The next morning, as promised, the clerk from the city pound called me back to tell me that Sugar Ray had been euthanised the day after he was surrendered. The people who brought him in had said that he was aggressive and that they thought he had neurological problems. They really had no choice, what with the overcrowding and all. What with the dozens and dozens and dozens of dogs packed into kennels and runs and cages.
So, yes, I am small and petty and I sent an email to the parties involved: the coworker who told me over andover again that Sugar Ray was doing well and had a good home, his retarded wife, her mother (aside: this is how stupid this woman is: she had NO IDEA that forwarding an email to me and OTHER RECIPIENTS would reveal their email addresses to me). One of the excuses that the female cretin made: If I am so very attached to puppies that I raise (like it was my choice), then I shouldn’t try to find homes for them — I should keep them all. I am still devastated by the fact that I trusted idiots. I still work with one of these idiots. I see him every day, hanging around with morons (really, the stupidest group of people I’ve ever been near). He has clearly told them all about my angry tirades in email form, and about how unreasonable I am. They all give me the stinkeye now. It’s like being rejected by Skut Farkas. Who gives a rat’s ass. Has he told them that he was a party to the killing of a 7-month-old puppy? Did he tell them that he lied to me about the puppy? That I would happily have the puppy here right now to save him? I doubt it.

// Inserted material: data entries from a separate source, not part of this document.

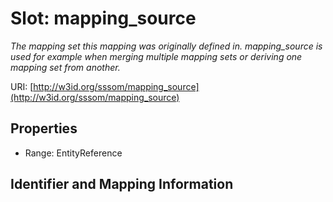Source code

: # Slot: mapping_source
_The mapping set this mapping was originally defined in. mapping_source is used for example when merging multiple mapping sets or deriving one mapping set from another._


URI: [http://w3id.org/sssom/mapping_source](http://w3id.org/sssom/mapping_source)



<!-- no inheritance hierarchy -->


## Properties

 * Range: EntityReference



## Identifier and Mapping Information





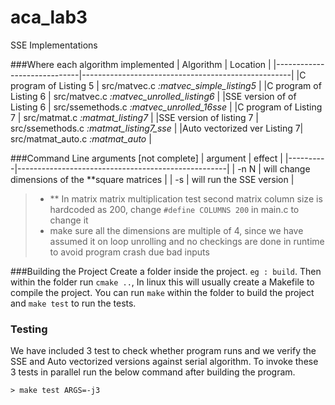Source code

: # aca_lab3
SSE Implementations

###Where each algorithm implemented
|      Algorithm              | Location                                             |
|-----------------------------|----------------------------------------------------|
|C program of Listing 5       | src/matvec.c *:matvec_simple_listing5*                        |
|C program of Listing 6       | src/matvec.c *:matvec_unrolled_listing6*                        |
|SSE version of of Listing 6  | src/ssemethods.c *:matvec_unrolled_16sse*                       |
|C program of Listing 7       | src/matmat.c *:matmat_listing7*                        |
|SSE version of listing 7     | src/ssemethods.c *:matmat_listing7_sse*                        |
|Auto vectorized ver Listing 7| src/matmat_auto.c *:matmat_auto*                        |

###Command Line arguments [not complete]
| argument | effect                                             |
|----------|----------------------------------------------------|
| -n N     | will change dimensions of the **square matrices      |
| -s       | will run the SSE version                           |

> * ** In matrix matrix multiplication test second matrix column size is hardcoded as 200,
  change `#define COLUMNS 200` in main.c to change it
> * make sure all the dimensions are multiple of 4, since we have assumed it on loop unrolling and
    no checkings are done in runtime to avoid program crash due bad inputs

###Building the Project
Create a folder inside the project. `eg : build`. Then within the folder
run `cmake ..`, In linux this will usually create a Makefile to compile the project. 
You can run `make` within the folder to build the project and `make test` to run the tests.

### Testing
We have included 3 test to check whether program runs and we verify
the SSE and Auto vectorized versions against serial algorithm. To invoke these 3 tests
in parallel run the below command after building the program.

`> make test ARGS=-j3` 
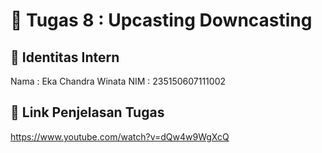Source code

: # 📁 Tugas 8 : Upcasting Downcasting

## 👤 Identitas Intern
Nama : Eka Chandra Winata
NIM  : 235150607111002

## 🔗 Link Penjelasan Tugas

https://www.youtube.com/watch?v=dQw4w9WgXcQ

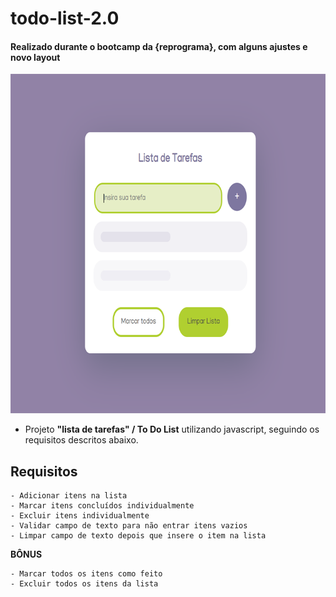 # todo-list-2.0
#### Realizado durante o bootcamp da {reprograma}, com alguns ajustes e novo layout



<img src="https://github.com/lorena-rabelo/todo-list-2.0/blob/master/todo.PNG" width="722" height="543" />

- Projeto **"lista de tarefas" / To Do List** utilizando javascript, seguindo os requisitos descritos abaixo.

## Requisitos
    - Adicionar itens na lista
    - Marcar itens concluídos individualmente
    - Excluir itens individualmente
    - Validar campo de texto para não entrar itens vazios
    - Limpar campo de texto depois que insere o item na lista

**BÔNUS**

    - Marcar todos os itens como feito
    - Excluir todos os itens da lista
  
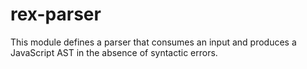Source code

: # rex-parser

This module defines a parser that consumes an input and produces a JavaScript AST in the absence of syntactic errors.
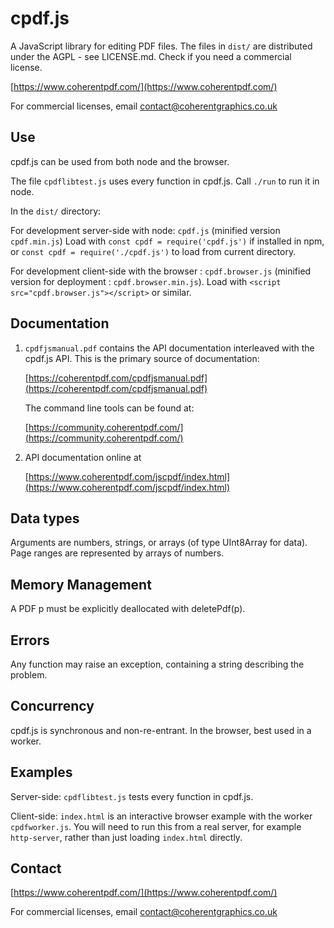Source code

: cpdf.js
=======

A JavaScript library for editing PDF files. The files in `dist/` are distributed
under the AGPL - see LICENSE.md. Check if you need a commercial license.

[https://www.coherentpdf.com/](https://www.coherentpdf.com/)

For commercial licenses, email [contact@coherentgraphics.co.uk](mailto:contact@coherentgraphics.co.uk)

Use
---

cpdf.js can be used from both node and the browser.

The file `cpdflibtest.js` uses every function in cpdf.js. Call `./run` to run
it in node.

In the `dist/` directory:

For development server-side with node: `cpdf.js` (minified version
`cpdf.min.js`) Load with `const cpdf = require('cpdf.js')` if installed in npm,
or `const cpdf = require('./cpdf.js')` to load from current directory.

For development client-side with the browser : `cpdf.browser.js` (minified
version for deployment : `cpdf.browser.min.js`). Load with `<script
src="cpdf.browser.js"></script>` or similar.


Documentation
-------------

1. `cpdfjsmanual.pdf` contains the API documentation interleaved with the
   cpdf.js API. This is the primary source of documentation:

   [https://coherentpdf.com/cpdfjsmanual.pdf](https://coherentpdf.com/cpdfjsmanual.pdf)

   The command line tools can be found at:

   [https://community.coherentpdf.com/](https://community.coherentpdf.com/)

2. API documentation online at

   [https://www.coherentpdf.com/jscpdf/index.html](https://www.coherentpdf.com/jscpdf/index.html)


Data types
----------

Arguments are numbers, strings, or arrays (of type UInt8Array for data). Page
ranges are represented by arrays of numbers.


Memory Management
-----------------

A PDF p must be explicitly deallocated with deletePdf(p).


Errors
------

Any function may raise an exception, containing a string describing the problem. 


Concurrency
-----------

cpdf.js is synchronous and non-re-entrant. In the browser, best used in a worker.


Examples
--------

Server-side: `cpdflibtest.js` tests every function in cpdf.js.

Client-side: `index.html` is an interactive browser example with the worker
`cpdfworker.js`. You will need to run this from a real server, for example
`http-server`, rather than just loading `index.html` directly.


Contact
-------

[https://www.coherentpdf.com/](https://www.coherentpdf.com/)

For commercial licenses, email [contact@coherentgraphics.co.uk](mailto:contact@coherentgraphics.co.uk)
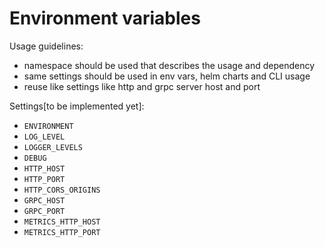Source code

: # Environment variables

Usage guidelines:
- namespace should be used that describes the usage and dependency
- same settings should be used in env vars, helm charts and CLI usage
- reuse like settings like http and grpc server host and port


Settings[to be implemented yet]:
- `ENVIRONMENT`
- `LOG_LEVEL`
- `LOGGER_LEVELS`
- `DEBUG`
- `HTTP_HOST`
- `HTTP_PORT`
- `HTTP_CORS_ORIGINS`
- `GRPC_HOST`
- `GRPC_PORT`
- `METRICS_HTTP_HOST`
- `METRICS_HTTP_PORT`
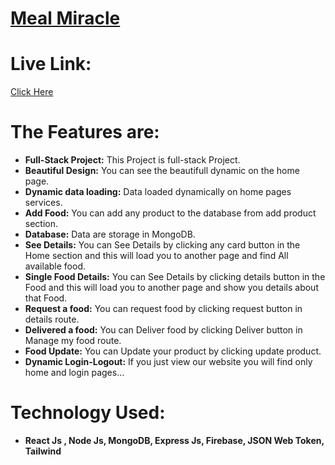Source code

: # [Meal Miracle](https://food-sharing-system.web.app/)

# Live Link: 
   [Click Here](https://food-sharing-system.web.app)
   
# The Features are:

* **Full-Stack Project:** This Project is full-stack Project.
* **Beautiful Design:** You can see the beautifull dynamic on the home page.
* **Dynamic data loading:** Data loaded dynamically on home pages services.
* **Add Food:** You can add any product to the database from add product section.
* **Database:** Data are storage in MongoDB.
* **See Details:** You can See Details by clicking any card button in the Home section and this will load you to another page and find All available food.
* **Single Food Details:** You can See Details by clicking details button in the Food and this will load you to another page and show you details about that Food.
* **Request a food:** You can request food by clicking request button in details route.
* **Delivered a food:** You can Deliver food by clicking Deliver button in Manage my food route.
* **Food Update:** You can Update your product by clicking update product. 
* **Dynamic Login-Logout:** If you just view our website you will find only home and login pages...

# Technology Used:
* **React Js , Node Js, MongoDB, Express Js, Firebase, JSON Web Token, Tailwind**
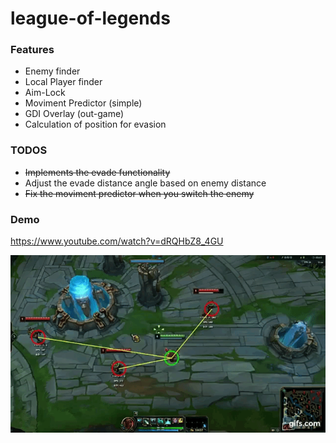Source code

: # league-of-legends

### Features
- Enemy finder
- Local Player finder
- Aim-Lock
- Moviment Predictor (simple)
- GDI Overlay (out-game)
- Calculation of position for evasion

### TODOS
* ~~Implements the evade functionality~~
* Adjust the evade distance angle based on enemy distance
* ~~Fix the moviment predictor when you switch the enemy~~ 

### Demo
https://www.youtube.com/watch?v=dRQHbZ8_4GU

![](demo.gif)
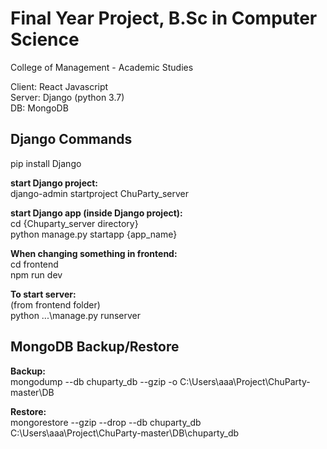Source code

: # Final Year Project, B.Sc in Computer Science
College of Management - Academic Studies

Client: React Javascript <br/>
Server: Django (python 3.7) <br/>
DB: MongoDB 

## Django Commands
pip install Django

**start Django project:** <br/>
    django-admin startproject ChuParty_server

**start Django app (inside Django project):**<br/>
    cd {Chuparty_server directory}<br/>
    python manage.py startapp {app_name}

**When changing something in frontend:**<br/>
    cd frontend<br/>
    npm run dev

**To start server:**<br/>
    (from frontend folder)<br/>
    python .\..\manage.py runserver

## MongoDB Backup/Restore
**Backup:** <br/>
    mongodump --db chuparty_db --gzip -o C:\Users\aaa\Project\ChuParty-master\DB

**Restore:** <br/>
    mongorestore --gzip --drop --db chuparty_db C:\Users\aaa\Project\ChuParty-master\DB\chuparty_db
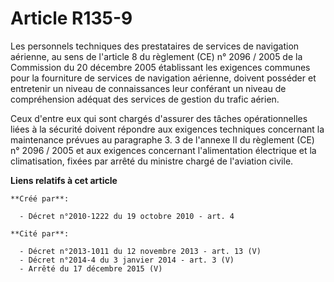 # Article R135-9

Les personnels techniques des prestataires de services de navigation aérienne, au sens de l'article 8 du règlement (CE) n°
2096 / 2005 de la Commission du 20 décembre 2005 établissant les exigences communes pour la fourniture de services de
navigation aérienne, doivent posséder et entretenir un niveau de connaissances leur conférant un niveau de compréhension
adéquat des services de gestion du trafic aérien. 

Ceux d'entre eux qui sont chargés d'assurer des tâches opérationnelles liées à la sécurité doivent répondre aux exigences
techniques concernant la maintenance prévues au paragraphe 3. 3 de l'annexe II du règlement (CE) n° 2096 / 2005 et aux
exigences concernant l'alimentation électrique et la climatisation, fixées par arrêté du ministre chargé de l'aviation
civile.

**Liens relatifs à cet article**

	**Créé par**:

	  - Décret n°2010-1222 du 19 octobre 2010 - art. 4

	**Cité par**:

	  - Décret n°2013-1011 du 12 novembre 2013 - art. 13 (V)
	  - Décret n°2014-4 du 3 janvier 2014 - art. 3 (V)
	  - Arrêté du 17 décembre 2015 (V)
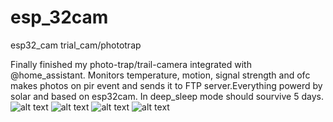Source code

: # esp_32cam
esp32_cam trial_cam/phototrap

Finally finished my photo-trap/trail-camera integrated with 
@home_assistant. Monitors temperature, motion, signal strength and ofc makes photos on pir event and sends it to FTP server.Everything powerd by solar and based on esp32cam. In deep_sleep mode should sourvive  5 days.
![alt text](https://github.com/superjasiek/esp_32cam/blob/master/IMG_20200608_172103073.jpg?raw=true)
![alt text](https://github.com/superjasiek/esp_32cam/blob/master/IMG_20200608_232318494.jpg?raw=true)
![alt text](https://github.com/superjasiek/esp_32cam/blob/master/IMG_20200608_232333501.jpg?raw=true)
![alt text](https://github.com/superjasiek/esp_32cam/blob/master/hs-panel.png?raw=true)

So, back to the wedding. Recently an acquaintance and former coworker got married. Because she is afraid of offending anyone even though she knew the whole story, she invited both the evil people and me and the greggers to her wedding. I suspected they would be there. We witnessed the ceremony, then enjoyed the reception. They left shortly after they saw us, suspecting (rightly) that the anger over a dead puppy takes a long time to dissipate.